> _To do_: Wherever the string "best" appears in the records, return the line that holds it.

> _Input data_:
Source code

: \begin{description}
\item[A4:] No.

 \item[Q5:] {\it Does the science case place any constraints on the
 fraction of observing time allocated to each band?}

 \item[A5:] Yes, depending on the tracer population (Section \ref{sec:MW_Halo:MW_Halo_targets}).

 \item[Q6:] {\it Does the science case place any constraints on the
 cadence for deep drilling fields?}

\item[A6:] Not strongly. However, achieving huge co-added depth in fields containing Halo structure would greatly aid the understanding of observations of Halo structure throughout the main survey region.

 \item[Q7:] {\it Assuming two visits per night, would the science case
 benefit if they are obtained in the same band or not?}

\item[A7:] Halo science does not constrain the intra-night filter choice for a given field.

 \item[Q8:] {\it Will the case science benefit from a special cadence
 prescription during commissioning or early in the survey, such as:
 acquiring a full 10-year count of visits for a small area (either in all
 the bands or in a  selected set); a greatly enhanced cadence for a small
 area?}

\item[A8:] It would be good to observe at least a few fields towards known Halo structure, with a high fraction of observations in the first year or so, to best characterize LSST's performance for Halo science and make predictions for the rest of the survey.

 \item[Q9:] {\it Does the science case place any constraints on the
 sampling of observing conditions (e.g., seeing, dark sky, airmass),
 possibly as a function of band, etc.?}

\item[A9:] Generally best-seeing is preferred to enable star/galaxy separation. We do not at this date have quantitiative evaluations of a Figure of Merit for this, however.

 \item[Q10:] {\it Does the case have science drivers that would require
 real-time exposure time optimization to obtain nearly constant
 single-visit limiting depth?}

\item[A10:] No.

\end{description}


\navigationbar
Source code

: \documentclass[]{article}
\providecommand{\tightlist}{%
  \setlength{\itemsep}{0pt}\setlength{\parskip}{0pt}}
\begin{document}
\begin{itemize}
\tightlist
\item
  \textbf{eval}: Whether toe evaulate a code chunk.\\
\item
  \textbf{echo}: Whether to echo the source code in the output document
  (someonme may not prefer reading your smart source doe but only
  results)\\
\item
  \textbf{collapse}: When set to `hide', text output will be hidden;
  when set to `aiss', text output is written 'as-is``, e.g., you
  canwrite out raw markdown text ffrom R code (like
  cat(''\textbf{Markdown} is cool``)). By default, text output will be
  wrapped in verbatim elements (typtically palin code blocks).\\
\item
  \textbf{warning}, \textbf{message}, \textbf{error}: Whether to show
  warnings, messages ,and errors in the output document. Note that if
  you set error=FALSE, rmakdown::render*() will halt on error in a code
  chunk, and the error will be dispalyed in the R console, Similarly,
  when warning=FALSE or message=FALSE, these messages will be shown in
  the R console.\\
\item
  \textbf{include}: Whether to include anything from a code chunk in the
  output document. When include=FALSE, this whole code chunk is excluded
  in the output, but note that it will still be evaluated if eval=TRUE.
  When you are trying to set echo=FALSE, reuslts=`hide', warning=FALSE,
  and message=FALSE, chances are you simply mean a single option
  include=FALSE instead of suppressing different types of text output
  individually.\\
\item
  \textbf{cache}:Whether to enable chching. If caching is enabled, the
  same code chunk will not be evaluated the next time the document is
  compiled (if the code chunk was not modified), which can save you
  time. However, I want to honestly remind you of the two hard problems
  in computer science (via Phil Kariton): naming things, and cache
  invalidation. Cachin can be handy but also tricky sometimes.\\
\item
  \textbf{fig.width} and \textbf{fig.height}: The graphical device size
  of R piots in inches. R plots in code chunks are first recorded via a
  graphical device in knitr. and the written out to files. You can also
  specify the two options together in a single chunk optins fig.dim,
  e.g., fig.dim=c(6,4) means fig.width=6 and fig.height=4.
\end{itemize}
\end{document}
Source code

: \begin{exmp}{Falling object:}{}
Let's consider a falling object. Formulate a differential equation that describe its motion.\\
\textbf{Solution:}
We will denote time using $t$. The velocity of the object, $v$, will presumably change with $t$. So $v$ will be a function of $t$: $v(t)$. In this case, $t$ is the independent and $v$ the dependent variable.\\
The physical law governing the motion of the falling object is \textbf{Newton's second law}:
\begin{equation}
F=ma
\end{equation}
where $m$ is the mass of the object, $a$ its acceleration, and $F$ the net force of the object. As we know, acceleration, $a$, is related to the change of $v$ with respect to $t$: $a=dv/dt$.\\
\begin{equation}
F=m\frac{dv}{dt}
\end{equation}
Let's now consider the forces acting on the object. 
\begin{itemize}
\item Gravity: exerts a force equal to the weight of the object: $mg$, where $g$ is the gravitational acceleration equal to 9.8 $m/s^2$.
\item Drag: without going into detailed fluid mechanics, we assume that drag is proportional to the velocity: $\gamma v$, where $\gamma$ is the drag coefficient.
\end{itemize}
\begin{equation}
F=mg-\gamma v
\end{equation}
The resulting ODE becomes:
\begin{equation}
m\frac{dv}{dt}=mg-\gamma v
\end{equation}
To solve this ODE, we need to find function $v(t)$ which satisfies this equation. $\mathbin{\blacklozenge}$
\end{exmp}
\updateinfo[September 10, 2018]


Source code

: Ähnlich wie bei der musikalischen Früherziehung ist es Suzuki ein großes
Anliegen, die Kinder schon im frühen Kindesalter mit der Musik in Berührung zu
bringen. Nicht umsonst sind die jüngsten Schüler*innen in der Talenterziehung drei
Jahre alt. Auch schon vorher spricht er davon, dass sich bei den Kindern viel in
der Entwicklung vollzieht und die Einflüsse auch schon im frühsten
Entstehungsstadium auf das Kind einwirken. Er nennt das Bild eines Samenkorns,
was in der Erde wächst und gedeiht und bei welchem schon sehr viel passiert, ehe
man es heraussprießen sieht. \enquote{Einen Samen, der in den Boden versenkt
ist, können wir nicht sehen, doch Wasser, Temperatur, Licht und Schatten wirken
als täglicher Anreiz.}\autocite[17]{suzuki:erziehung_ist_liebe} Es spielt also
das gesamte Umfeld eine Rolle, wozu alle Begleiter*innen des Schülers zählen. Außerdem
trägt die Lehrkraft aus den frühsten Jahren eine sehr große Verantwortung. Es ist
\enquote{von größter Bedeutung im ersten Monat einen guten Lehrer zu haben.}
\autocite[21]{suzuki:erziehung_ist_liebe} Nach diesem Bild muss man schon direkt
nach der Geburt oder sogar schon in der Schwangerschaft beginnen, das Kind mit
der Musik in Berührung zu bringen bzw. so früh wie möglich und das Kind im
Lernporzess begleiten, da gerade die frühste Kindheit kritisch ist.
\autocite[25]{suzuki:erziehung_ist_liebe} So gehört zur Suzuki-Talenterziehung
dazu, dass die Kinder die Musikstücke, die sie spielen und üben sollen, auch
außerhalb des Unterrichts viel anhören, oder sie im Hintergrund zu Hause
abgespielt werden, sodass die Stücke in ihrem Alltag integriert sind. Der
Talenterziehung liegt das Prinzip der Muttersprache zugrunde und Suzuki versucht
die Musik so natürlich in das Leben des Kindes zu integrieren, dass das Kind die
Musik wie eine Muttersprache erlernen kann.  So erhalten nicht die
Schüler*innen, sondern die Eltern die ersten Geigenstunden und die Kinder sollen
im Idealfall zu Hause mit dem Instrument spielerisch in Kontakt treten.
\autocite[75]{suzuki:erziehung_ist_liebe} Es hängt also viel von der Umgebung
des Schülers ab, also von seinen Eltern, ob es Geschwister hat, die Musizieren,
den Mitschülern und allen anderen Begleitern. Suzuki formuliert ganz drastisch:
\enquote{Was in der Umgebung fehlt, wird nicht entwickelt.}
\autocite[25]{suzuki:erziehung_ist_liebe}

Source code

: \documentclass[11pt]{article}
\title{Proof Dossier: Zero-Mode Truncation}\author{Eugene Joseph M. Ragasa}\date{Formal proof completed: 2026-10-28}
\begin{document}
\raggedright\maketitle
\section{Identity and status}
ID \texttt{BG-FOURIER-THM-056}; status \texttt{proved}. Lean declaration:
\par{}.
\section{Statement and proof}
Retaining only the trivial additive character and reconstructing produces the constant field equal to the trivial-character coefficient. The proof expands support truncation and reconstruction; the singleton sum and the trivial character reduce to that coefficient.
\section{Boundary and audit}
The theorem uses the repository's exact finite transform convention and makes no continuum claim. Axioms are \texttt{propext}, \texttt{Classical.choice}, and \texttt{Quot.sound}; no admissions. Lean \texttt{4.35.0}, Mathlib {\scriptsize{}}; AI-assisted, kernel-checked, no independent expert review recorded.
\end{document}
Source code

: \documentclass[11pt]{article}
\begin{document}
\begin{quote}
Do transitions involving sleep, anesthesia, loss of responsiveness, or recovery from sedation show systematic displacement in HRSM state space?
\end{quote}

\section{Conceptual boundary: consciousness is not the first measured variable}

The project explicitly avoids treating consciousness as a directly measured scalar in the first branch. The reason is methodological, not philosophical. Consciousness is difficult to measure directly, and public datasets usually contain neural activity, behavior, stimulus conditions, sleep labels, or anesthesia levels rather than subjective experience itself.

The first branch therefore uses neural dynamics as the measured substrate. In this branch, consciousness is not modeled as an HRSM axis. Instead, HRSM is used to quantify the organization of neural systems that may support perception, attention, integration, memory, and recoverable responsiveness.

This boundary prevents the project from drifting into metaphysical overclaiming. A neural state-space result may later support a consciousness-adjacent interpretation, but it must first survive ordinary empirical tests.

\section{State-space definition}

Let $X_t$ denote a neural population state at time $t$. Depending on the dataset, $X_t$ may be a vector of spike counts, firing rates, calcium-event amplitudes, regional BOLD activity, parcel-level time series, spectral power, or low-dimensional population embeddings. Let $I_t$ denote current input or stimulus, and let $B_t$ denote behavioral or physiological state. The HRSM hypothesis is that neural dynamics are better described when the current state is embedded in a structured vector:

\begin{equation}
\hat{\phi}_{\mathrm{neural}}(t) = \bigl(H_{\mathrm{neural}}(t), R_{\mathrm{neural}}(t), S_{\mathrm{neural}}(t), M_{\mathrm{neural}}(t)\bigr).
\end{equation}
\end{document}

> _Answer for this exercise_:
\item[A8:] It would be good to observe at least a few fields towards known Halo structure, with a high fraction of observations in the first year or so, to best characterize LSST's performance for Halo science and make predictions for the rest of the survey.
\item[A9:] Generally best-seeing is preferred to enable star/galaxy separation. We do not at this date have quantitiative evaluations of a Figure of Merit for this, however.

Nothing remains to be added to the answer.